In no particular order:
1. XE Currency Converter
A handy piece of kit. You add the currencies you want it to display and once you enter an amount on any given currency it will display the equivalent on the other ones you have listed. It updates frequently with the latest rates and is simple to use. A good way to check and see how much you’re actually spending, or should be receiving when swapping cash.
2. Google Keep
I use this app frequently back home for all sorts of things; writing down thoughts, information, lists and so on. It syncs with Google meaning I can access these lists from anywhere. I use it to draft blog posts when I’m on the road and don’t have my laptop or have no connection. It’s super handy for writing down information people give you, things to do in cities you’re going to be visiting, how to say things in other languages and so on.
This one is regularly found on similar lists to the one I’m writing. A resource friendly offline Maps application, you can download entire countries on to your phone and then use it in offline mode when you visit. Setting points of interest is easy, as well as searching for nearby necessities with the latest update. It’s a lot lighter on memory than Google’s equivalent, and a country like China might only take a couple hundred MB worth of space as opposed to Google Maps, which would likely fill your phone if you tried to download the country to be saved offline.
4. Banking App
Most banks should have one of these. From here I can easily cancel of freeze cards in case they get stolen, keep an eye on what I’m spending and transfer money with a couple of taps. Most people have these sorts of apps already but it’s even more handy when you’re in a different country and don’t want to log on to your bank’s website with your password on an unknown computer or connection.

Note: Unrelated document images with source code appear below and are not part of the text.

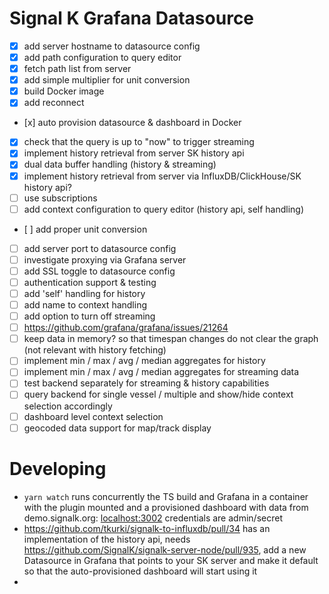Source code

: # Signal K Grafana Datasource

- [x] add server hostname to datasource config
- [x] add path configuration to query editor
- [x] fetch path list from server
- [x] add simple multiplier for unit conversion
- [x] build Docker image
- [x] add reconnect
- [x] auto provision datasource & dashboard in Docker
- [x] check that the query is up to "now" to trigger streaming
- [x] implement history retrieval from server SK history api
- [x] dual data buffer handling (history & streaming)
- [x] implement history retrieval from server via InfluxDB/ClickHouse/SK history api?
- [ ] use subscriptions
- [ ] add context configuration to query editor (history api, self handling)
- [ ] add proper unit conversion
- [ ] add server port to datasource config
- [ ] investigate proxying via Grafana server
- [ ] add SSL toggle to datasource config
- [ ] authentication support & testing
- [ ] add 'self' handling for history
- [ ] add name to context handling
- [ ] add option to turn off streaming
- [ ] https://github.com/grafana/grafana/issues/21264
- [ ] keep data in memory? so that timespan changes do not clear the graph (not relevant with history fetching)
- [ ] implement min / max / avg / median aggregates for history
- [ ] implement min / max / avg / median aggregates for streaming data
- [ ] test backend separately for streaming & history capabilities
- [ ] query backend for single vessel /  multiple and show/hide context selection accordingly
- [ ] dashboard level context selection
- [ ] geocoded data support for map/track display

# Developing

- `yarn watch` runs concurrently the TS build and Grafana in a container with the plugin mounted and a provisioned dashboard with data from demo.signalk.org: [localhost:3002](http://localhost:3002) credentials are admin/secret
- https://github.com/tkurki/signalk-to-influxdb/pull/34 has an implementation of the history api, needs https://github.com/SignalK/signalk-server-node/pull/935, add a new Datasource in Grafana that points to your SK server and make it default so that the auto-provisioned dashboard will start using it
- 

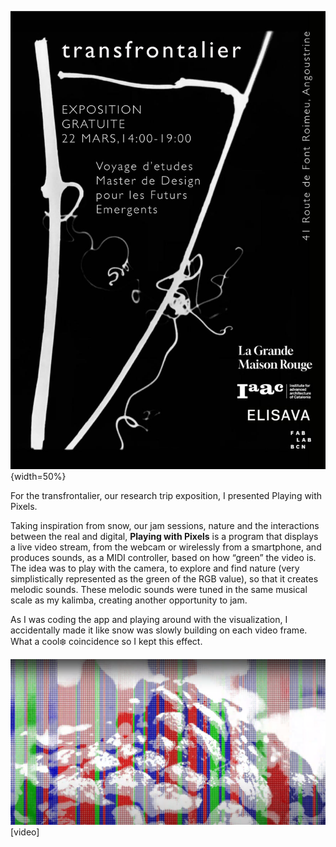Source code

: ![](../../images/Research-trip/t2_rt_transfrontalier.jpeg){width=50%}

For the transfrontalier, our research trip exposition, I presented Playing with Pixels.

Taking inspiration from snow, our jam sessions, nature and the interactions between the real and digital, **Playing with Pixels** is a program that displays a live video stream, from the webcam or wirelessly from a smartphone, and produces sounds, as a MIDI controller, based on how “green” the video is. The idea was to play with the camera, to explore and find nature (very simplistically represented as the green of the RGB value), so that it creates melodic sounds. These melodic sounds were tuned in the same musical scale as my kalimba, creating another opportunity to jam.

As I was coding the app and playing around with the visualization, I accidentally made it like snow was slowly building on each video frame. What a cool❄️ coincidence so I kept this effect.

![](../../images/Research-trip/pxls.png)
[video]
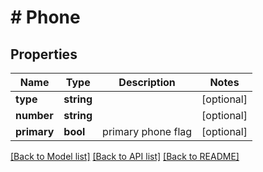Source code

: # # Phone

## Properties

Name | Type | Description | Notes
------------ | ------------- | ------------- | -------------
**type** | **string** |  | [optional] 
**number** | **string** |  | [optional] 
**primary** | **bool** | primary phone flag | [optional] 

[[Back to Model list]](../../README.md#documentation-for-models) [[Back to API list]](../../README.md#documentation-for-api-endpoints) [[Back to README]](../../README.md)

This site is great. I create a public trip and people in the country or town I’m heading to can see when I’m arriving, then look at my profile and if they like they can offer to host me or show me around which is truly fantastic. It’s a great way to meet people and see a place from a local’s perspective. In return you host people when you’re back home.
6. EBook Reader
I can now download a dozen books at around 1MB each and read them at my leisure without having to fill valuable space in my backpack. I can also use the app to read travelogues from other people.
In countries like China, services such as Google are blocked. If you’re like me and need to access your email and other services when travelling you’ll need to circumvent that. It’s also come in handy in places like Mongolia where the free wifi is often limited to certain sites like Facebook and I need to send a message.
Everybody uses this, except for the Chinese. A great way to keep in touch with people you’ve met and you can also use it to call for free. Simple to use, just add someone using their home country phone number and all you need from there is an internet connection to get text, MMS and call functionality.
I personally prefer Booking.com to Hostelworld. The map function is more accurate, the app is easier to use, you don’t need to front with a deposit and 9 times out of 10 there are more options on Booking.com than Hostelworld. I’ve used this app for the entire time I’ve been travelling and have no complaints.
10. Trabee Pocket
A handy little budgeting app. You add a country, then insert the currency and your budget. Then you allocate expenses to different categories; transport, food, alcohol and so on. You can then see how much you’re spending and if you need to cut back on the booze.
Though the forum section of the app could use an update, it’s handy to read reviews on different places, recommendations on things to visit and to ask questions about on just about anything. There’s a huge community on there and if you’re thinking about visiting some place there’s a good chance someone’s been there before.
Now operating in loads of different countries worldwide, using Uber mostly guarantees you won’t get shafted on a taxi ride and it’s likely cheaper anyway. It’s also a way to conserve the cash flow when travelling in a cash society as it just gets charged to your credit card.
13. Google Translate
The real merit of this app is in downloading languages to be used offline. There are loads of translation apps for different languages which take up less space but Google will also translate a lot of words and symbols on things like menus by taking a photo of it. Handy when you’re in some place like Russia and you’ve got absolutely no idea what the lettering means.
There are obviously loads more apps that each have their own handy functions but these are the ones that I use often. Thanks for reading!